* **Task details**
State how many lines of the records below contain the word "在计算应纳税所得额时", giving the number and nothing else.

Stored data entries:
■ ■ ■ ■ ■

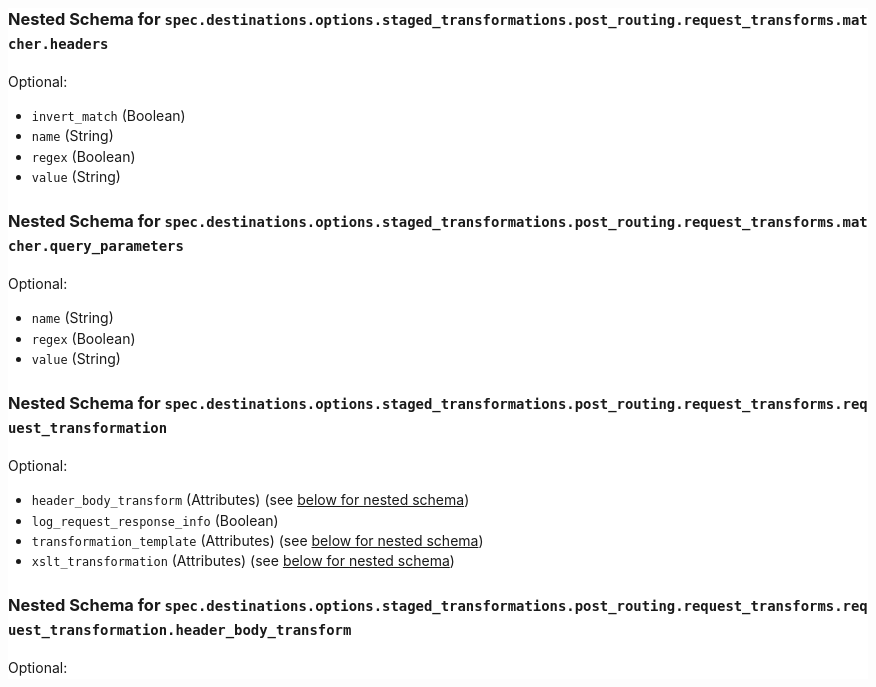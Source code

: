 <a id="nestedatt--spec--destinations--options--staged_transformations--post_routing--request_transforms--matcher--headers"></a>
### Nested Schema for `spec.destinations.options.staged_transformations.post_routing.request_transforms.matcher.headers`

Optional:

- `invert_match` (Boolean)
- `name` (String)
- `regex` (Boolean)
- `value` (String)


<a id="nestedatt--spec--destinations--options--staged_transformations--post_routing--request_transforms--matcher--query_parameters"></a>
### Nested Schema for `spec.destinations.options.staged_transformations.post_routing.request_transforms.matcher.query_parameters`

Optional:

- `name` (String)
- `regex` (Boolean)
- `value` (String)



<a id="nestedatt--spec--destinations--options--staged_transformations--post_routing--request_transforms--request_transformation"></a>
### Nested Schema for `spec.destinations.options.staged_transformations.post_routing.request_transforms.request_transformation`

Optional:

- `header_body_transform` (Attributes) (see [below for nested schema](#nestedatt--spec--destinations--options--staged_transformations--post_routing--request_transforms--request_transformation--header_body_transform))
- `log_request_response_info` (Boolean)
- `transformation_template` (Attributes) (see [below for nested schema](#nestedatt--spec--destinations--options--staged_transformations--post_routing--request_transforms--request_transformation--transformation_template))
- `xslt_transformation` (Attributes) (see [below for nested schema](#nestedatt--spec--destinations--options--staged_transformations--post_routing--request_transforms--request_transformation--xslt_transformation))

<a id="nestedatt--spec--destinations--options--staged_transformations--post_routing--request_transforms--request_transformation--header_body_transform"></a>
### Nested Schema for `spec.destinations.options.staged_transformations.post_routing.request_transforms.request_transformation.header_body_transform`

Optional:
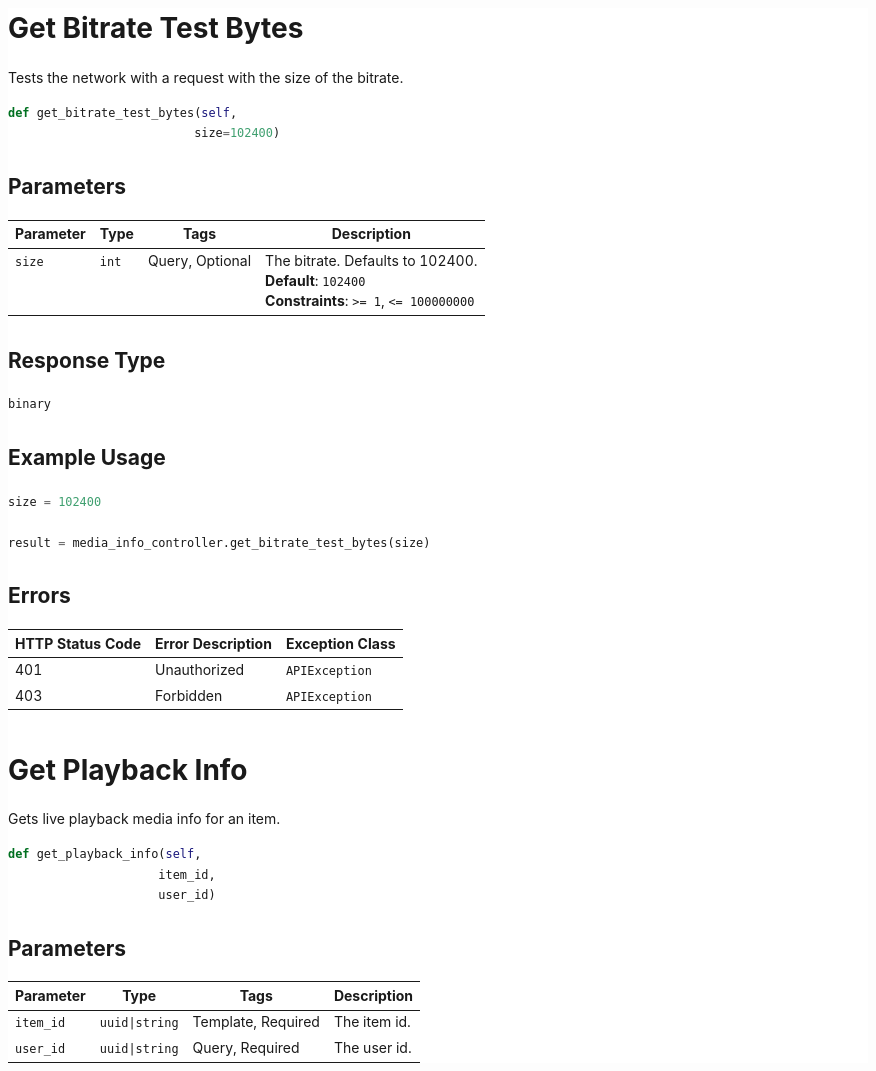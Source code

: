 
# Get Bitrate Test Bytes

Tests the network with a request with the size of the bitrate.

```python
def get_bitrate_test_bytes(self,
                          size=102400)
```

## Parameters

| Parameter | Type | Tags | Description |
|  --- | --- | --- | --- |
| `size` | `int` | Query, Optional | The bitrate. Defaults to 102400.<br>**Default**: `102400`<br>**Constraints**: `>= 1`, `<= 100000000` |

## Response Type

`binary`

## Example Usage

```python
size = 102400

result = media_info_controller.get_bitrate_test_bytes(size)
```

## Errors

| HTTP Status Code | Error Description | Exception Class |
|  --- | --- | --- |
| 401 | Unauthorized | `APIException` |
| 403 | Forbidden | `APIException` |


# Get Playback Info

Gets live playback media info for an item.

```python
def get_playback_info(self,
                     item_id,
                     user_id)
```

## Parameters

| Parameter | Type | Tags | Description |
|  --- | --- | --- | --- |
| `item_id` | `uuid\|string` | Template, Required | The item id. |
| `user_id` | `uuid\|string` | Query, Required | The user id. |
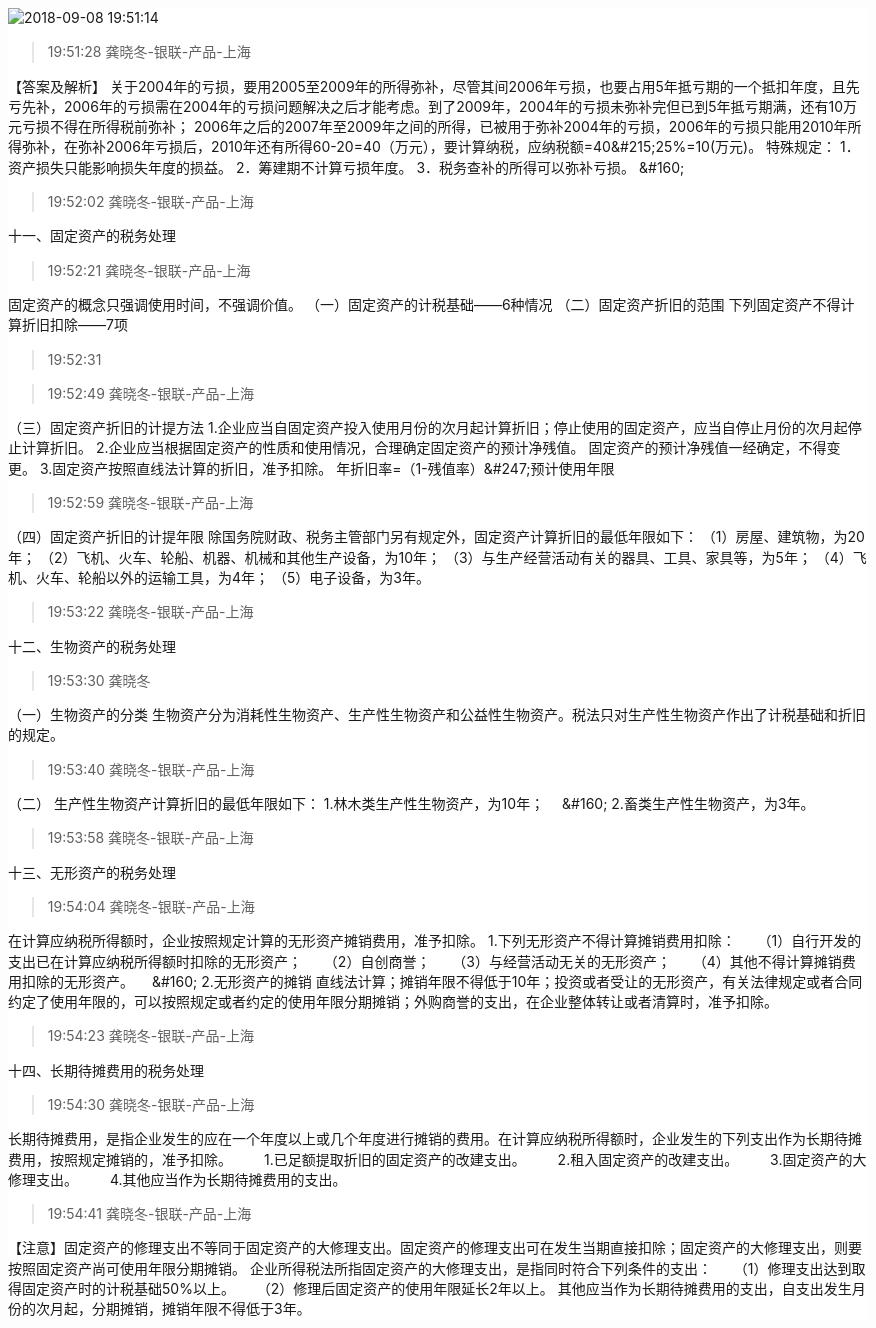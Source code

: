 ![2018-09-08 19:51:14](http://static.cocolian.cn/img/20180908_195114.png) 
   
> 19:51:28  龚晓冬-银联-产品-上海  
   
【答案及解析】 关于2004年的亏损，要用2005至2009年的所得弥补，尽管其间2006年亏损，也要占用5年抵亏期的一个抵扣年度，且先亏先补，2006年的亏损需在2004年的亏损问题解决之后才能考虑。到了2009年，2004年的亏损未弥补完但已到5年抵亏期满，还有10万元亏损不得在所得税前弥补； 2006年之后的2007年至2009年之间的所得，已被用于弥补2004年的亏损，2006年的亏损只能用2010年所得弥补，在弥补2006年亏损后，2010年还有所得60-20=40（万元），要计算纳税，应纳税额=40&amp;#215;25%=10(万元)。 特殊规定：  1．资产损失只能影响损失年度的损益。 2．筹建期不计算亏损年度。 3．税务查补的所得可以弥补亏损。 &amp;#160;  
   
> 19:52:02  龚晓冬-银联-产品-上海  
   
十一、固定资产的税务处理  
   
> 19:52:21  龚晓冬-银联-产品-上海  
   
固定资产的概念只强调使用时间，不强调价值。 （一）固定资产的计税基础――6种情况 （二）固定资产折旧的范围 下列固定资产不得计算折旧扣除――7项  
   
> 19:52:31    
   
> 19:52:49  龚晓冬-银联-产品-上海  
   
（三）固定资产折旧的计提方法 1.企业应当自固定资产投入使用月份的次月起计算折旧；停止使用的固定资产，应当自停止月份的次月起停止计算折旧。 2.企业应当根据固定资产的性质和使用情况，合理确定固定资产的预计净残值。 固定资产的预计净残值一经确定，不得变更。 3.固定资产按照直线法计算的折旧，准予扣除。 年折旧率=（1-残值率）&amp;#247;预计使用年限  
   
> 19:52:59  龚晓冬-银联-产品-上海  
   
（四）固定资产折旧的计提年限 除国务院财政、税务主管部门另有规定外，固定资产计算折旧的最低年限如下： （1）房屋、建筑物，为20年； （2）飞机、火车、轮船、机器、机械和其他生产设备，为10年； （3）与生产经营活动有关的器具、工具、家具等，为5年； （4）飞机、火车、轮船以外的运输工具，为4年； （5）电子设备，为3年。  
   
> 19:53:22  龚晓冬-银联-产品-上海  
   
十二、生物资产的税务处理  
   
> 19:53:30  龚晓冬  
   
（一）生物资产的分类 生物资产分为消耗性生物资产、生产性生物资产和公益性生物资产。税法只对生产性生物资产作出了计税基础和折旧的规定。  
   
> 19:53:40  龚晓冬-银联-产品-上海  
   
（二） 生产性生物资产计算折旧的最低年限如下： 1.林木类生产性生物资产，为10年； 　&amp;#160; 2.畜类生产性生物资产，为3年。  
   
> 19:53:58  龚晓冬-银联-产品-上海  
   
十三、无形资产的税务处理  
   
> 19:54:04  龚晓冬-银联-产品-上海  
   
在计算应纳税所得额时，企业按照规定计算的无形资产摊销费用，准予扣除。  1.下列无形资产不得计算摊销费用扣除：  　 （1）自行开发的支出已在计算应纳税所得额时扣除的无形资产；  　 （2）自创商誉； 　 （3）与经营活动无关的无形资产； 　 （4）其他不得计算摊销费用扣除的无形资产。 　&amp;#160; 2.无形资产的摊销 直线法计算；摊销年限不得低于10年；投资或者受让的无形资产，有关法律规定或者合同约定了使用年限的，可以按照规定或者约定的使用年限分期摊销；外购商誉的支出，在企业整体转让或者清算时，准予扣除。  
   
> 19:54:23  龚晓冬-银联-产品-上海  
   
十四、长期待摊费用的税务处理  
   
> 19:54:30  龚晓冬-银联-产品-上海  
   
长期待摊费用，是指企业发生的应在一个年度以上或几个年度进行摊销的费用。在计算应纳税所得额时，企业发生的下列支出作为长期待摊费用，按照规定摊销的，准予扣除。 　　1.已足额提取折旧的固定资产的改建支出。 　　2.租入固定资产的改建支出。 　　3.固定资产的大修理支出。 　　4.其他应当作为长期待摊费用的支出。  
   
> 19:54:41  龚晓冬-银联-产品-上海  
   
【注意】固定资产的修理支出不等同于固定资产的大修理支出。固定资产的修理支出可在发生当期直接扣除；固定资产的大修理支出，则要按照固定资产尚可使用年限分期摊销。 企业所得税法所指固定资产的大修理支出，是指同时符合下列条件的支出： 　 （1）修理支出达到取得固定资产时的计税基础50%以上。 　 （2）修理后固定资产的使用年限延长2年以上。 其他应当作为长期待摊费用的支出，自支出发生月份的次月起，分期摊销，摊销年限不得低于3年。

■ ■ ■ ■ ■

* **Response box**
2